- _Work to complete_
How many lines in the data that follows contain the word "which"? Only that number is needed.

- _Given records_

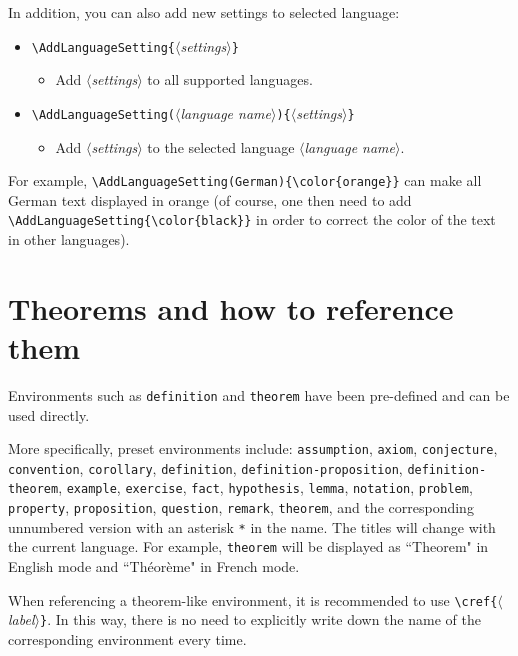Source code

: \documentclass[puretext]{simplivre}
\providecommand{\meta}[1]{$\langle${\normalfont\itshape#1}$\rangle$}
\begin{document}
\medskip
In addition, you can also add new settings to selected language:
\begin{itemize}
    \item \lstinline|\AddLanguageSetting{|\meta{settings}\lstinline|}|
    \begin{itemize}
        \item Add \meta{settings} to all supported languages.
    \end{itemize}
    \item \lstinline|\AddLanguageSetting(|\meta{language name}\lstinline|){|\meta{settings}\lstinline|}|
    \begin{itemize}
        \item Add \meta{settings} to the selected language \meta{language name}.
    \end{itemize}
\end{itemize}
For example, \lstinline|\AddLanguageSetting(German){\color{orange}}| can make all German text displayed in orange (of course, one then need to add \lstinline|\AddLanguageSetting{\color{black}}| in order to correct the color of the text in other languages).


\section{Theorems and how to reference them}

Environments such as \texttt{definition} and \texttt{theorem} have been pre-defined and can be used directly.  

More specifically, preset environments include: 
\texttt{assumption}, \texttt{axiom}, \texttt{conjecture}, \texttt{convention}, \texttt{corollary}, \texttt{definition}, \texttt{definition-proposition}, \texttt{definition-theorem}, \texttt{example}, \texttt{exercise}, \texttt{fact}, \texttt{hypothesis}, \texttt{lemma}, \texttt{notation}, \texttt{problem}, \texttt{property}, \texttt{proposition}, \texttt{question}, \texttt{remark}, \texttt{theorem}, and the corresponding unnumbered version with an asterisk \lstinline|*| in the name. The titles will change with the current language. For example, \texttt{theorem} will be displayed as ``Theorem" in English mode and ``Théorème" in French mode.

When referencing a theorem-like environment, it is recommended to use \lstinline|\cref{|\meta{label}\texttt{\}}. In this way, there is no need to explicitly write down the name of the corresponding environment every time.
\end{document}
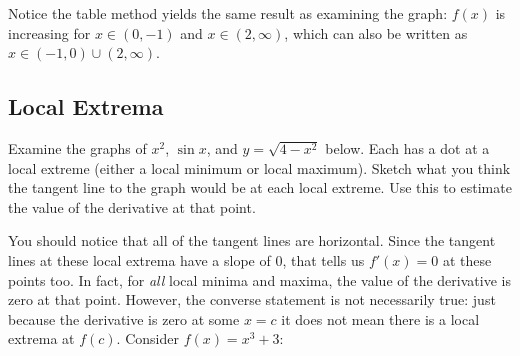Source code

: Notice the table method yields the same result as examining the graph: $f(x)$ is increasing for $x\in (0, -1)$ and $x \in (2, \infty)$, which can also be written as $x \in (-1, 0) \cup (2, \infty)$. 

\subsection{Local Extrema}
Examine the graphs of $x^2$, $\sin{x}$, and $y=\sqrt{4-x^2}$ below. Each has a dot at a local extreme (either a local minimum or local maximum). Sketch what you think the tangent line to the graph would be at each local extreme. Use this to estimate the value of the derivative at that point. 




You should notice that all of the tangent lines are horizontal. Since the tangent lines at these local extrema have a slope of $0$, that tells us $f'(x)=0$ at these points too. In fact, for \textit{all} local minima and maxima, the value of the derivative is zero at that point. However, the converse statement is not necessarily true: just because the derivative is zero at some $x=c$ it does not mean there is a local extrema at $f(c)$. Consider $f(x) = x^3+3$:


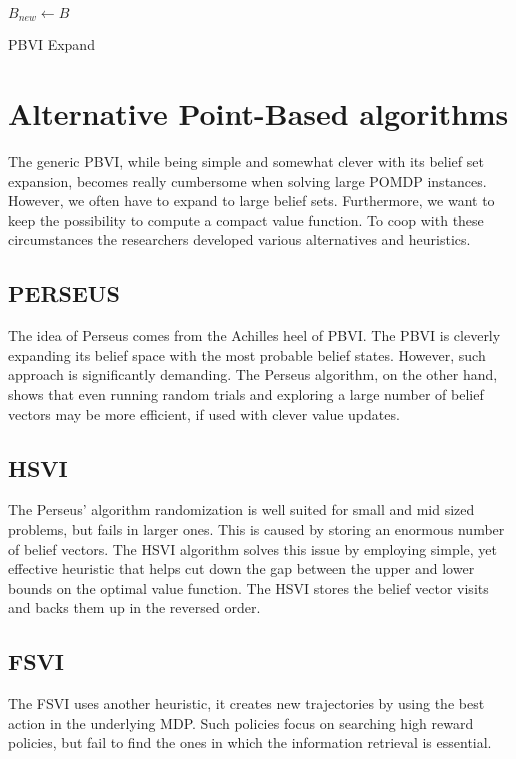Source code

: \LinesNumbered
\begin{algorithm}[H]
\SetAlgoLined
$B_{new} \xleftarrow{} B$ 
\caption{PBVI Expand}
\end{algorithm}



\section{Alternative Point-Based algorithms}

The generic PBVI, while being simple and somewhat clever with its belief set expansion, becomes really cumbersome when solving large POMDP instances. However, we often have to expand to large belief sets. Furthermore, we want to keep the possibility to compute a compact value function. To coop with these circumstances the researchers developed various alternatives and heuristics.


\subsection{PERSEUS \cite{perseus}}

The idea of Perseus comes from the Achilles heel of PBVI. The PBVI is cleverly expanding its belief space with the most probable belief states. However, such approach is significantly demanding. The Perseus algorithm, on the other hand, shows that even running random trials and exploring a large number of belief vectors may be more efficient, if used with clever value updates.


\subsection{HSVI \cite{hsvi}}
The Perseus' algorithm randomization is well suited for small and mid sized problems, but fails in larger ones. This is caused by storing an enormous number of belief vectors. The HSVI algorithm solves this issue by employing simple, yet effective heuristic that helps cut down the gap between the upper and lower bounds on the optimal value function. The HSVI stores the belief vector visits and backs them up in the reversed order.


\subsection{FSVI \cite{fsvi}}
The FSVI uses another heuristic, it creates new trajectories by using the best action in the underlying MDP. Such policies focus on searching high reward policies, but fail to find the ones in which the information retrieval is essential.


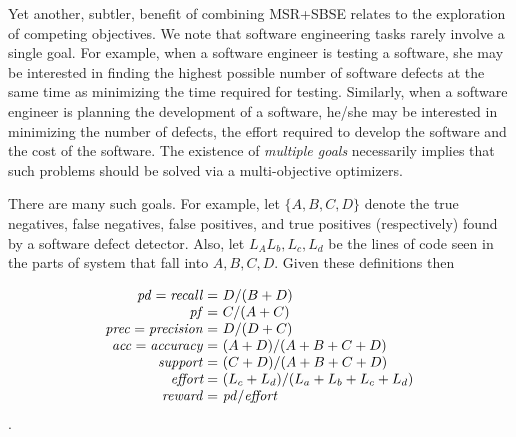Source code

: \documentclass[table, xcdraw, sigconf,review, anonymous]{acmart}
\begin{document}
 Yet another, subtler, benefit of combining MSR+SBSE relates to the exploration of competing
 objectives.
 We note that  
 software engineering tasks rarely involve a
single goal. For example, when a software engineer
is testing a software, she may be interested in
finding the highest possible number of software
defects at the same time as minimizing the time
required for testing. Similarly, when a software
engineer is planning the development of a software,
he/she may be interested in minimizing the number of
defects, the effort required to develop the software
and the cost of the software. The existence of {\em
multiple goals} necessarily implies that such problems should be solved via
a   multi-objective optimizers.

There are many such goals. For example, 
let $\{A,B,C,D\}$ denote the
true negatives,
false negatives,
false positives, and
true positives
(respectively) found by a software defect detector.
Also, let $L_A L_b, L_c, L_d$ be the lines of code
seen in the parts of system that fall
into $A,B,C,D$. Given these definitions then


{\small\[
\begin{array}{r@{~}l}
\mathit{pd}=\mathit{recall}=&D / (B+D)\\
\mathit{pf}=&C / (A+C)\\
\mathit{prec}=\mathit{precision}=&D / (D+C)\\
\mathit{acc}=\mathit{accuracy}=&(A+D) / (A+B+C+D)\\
\mathit{support}=&(C+D) / (A+B+C+D)\\
\textit{effort}=&(L_c+L_d) / (L_a + L_b + L_c + L_d)\\
\mathit{reward}=&\mathit{pd} / \textit{effort}
\end{array}
\]}.
\end{document}
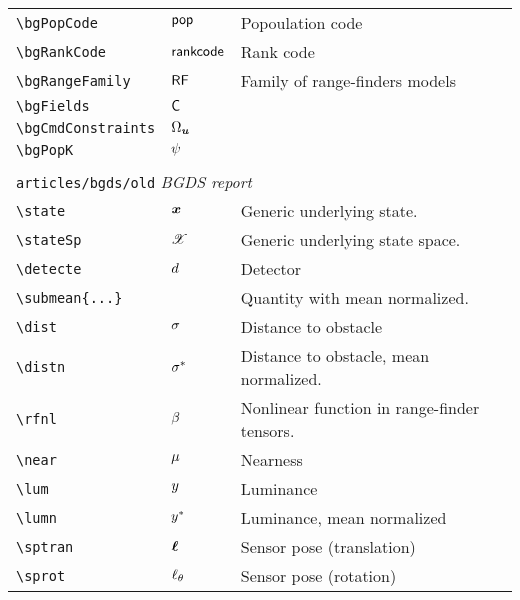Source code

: \begin{longtable}{lll}
 {\color[rgb]{0.5,0.5,0.5}\texttt{\textbackslash bgPopCode}} & $\mathsf{pop}$ &  Popoulation code\\ 
 {\color[rgb]{0.5,0.5,0.5}\texttt{\textbackslash bgRankCode}} & $\mathsf{rankcode}$ &  Rank code\\ 
 {\color[rgb]{0.5,0.5,0.5}\texttt{\textbackslash bgRangeFamily}} & $\mathsf{RF}$ &  Family of range-finders models\\ 
 {\color[rgb]{0.5,0.5,0.5}\texttt{\textbackslash bgFields}} & ${\mathsf{C}}$ & \\ 
 {\color[rgb]{0.5,0.5,0.5}\texttt{\textbackslash bgCmdConstraints}} & ${\Omega}_{\boldsymbol{u}}$ & \\ 
 {\color[rgb]{0.5,0.5,0.5}\texttt{\textbackslash bgPopK}} & $\psi$ & \\ 
  &  & \\ 
 \multicolumn{3}{l}{{\color[rgb]{0.5,0.5,0.5}\texttt{articles/bgds/old}} \emph{BGDS report}}\\ 
 \hline
{\color[rgb]{0.5,0.5,0.5}\texttt{\textbackslash state}} & $\boldsymbol{x}$ &  Generic underlying state.\\ 
 {\color[rgb]{0.5,0.5,0.5}\texttt{\textbackslash stateSp}} & $\mathscr{X}$ &  Generic underlying state space.\\ 
 {\color[rgb]{0.5,0.5,0.5}\texttt{\textbackslash detecte}} & $d$ &  Detector\\ 
 {\color[rgb]{0.5,0.5,0.5}\texttt{\textbackslash submean\{...\}}} &  &  Quantity with mean normalized.\\ 
 {\color[rgb]{0.5,0.5,0.5}\texttt{\textbackslash dist}} & $\sigma$ &  Distance to obstacle\\ 
 {\color[rgb]{0.5,0.5,0.5}\texttt{\textbackslash distn}} & ${\sigma}^{*}$ &  Distance to obstacle, mean normalized.\\ 
 {\color[rgb]{0.5,0.5,0.5}\texttt{\textbackslash rfnl}} & $\beta$ &  Nonlinear function in range-finder tensors.\\ 
 {\color[rgb]{0.5,0.5,0.5}\texttt{\textbackslash near}} & $\mu$ &  Nearness\\ 
 {\color[rgb]{0.5,0.5,0.5}\texttt{\textbackslash lum}} & $y$ &  Luminance\\ 
 {\color[rgb]{0.5,0.5,0.5}\texttt{\textbackslash lumn}} & ${y}^{*}$ &  Luminance, mean normalized\\ 
 {\color[rgb]{0.5,0.5,0.5}\texttt{\textbackslash sptran}} & $\boldsymbol{\ell}$ &  Sensor pose (translation)\\ 
 {\color[rgb]{0.5,0.5,0.5}\texttt{\textbackslash sprot}} & $\ell_{\theta}$ &  Sensor pose (rotation)\\ 

\end{longtable}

- _Task result_
2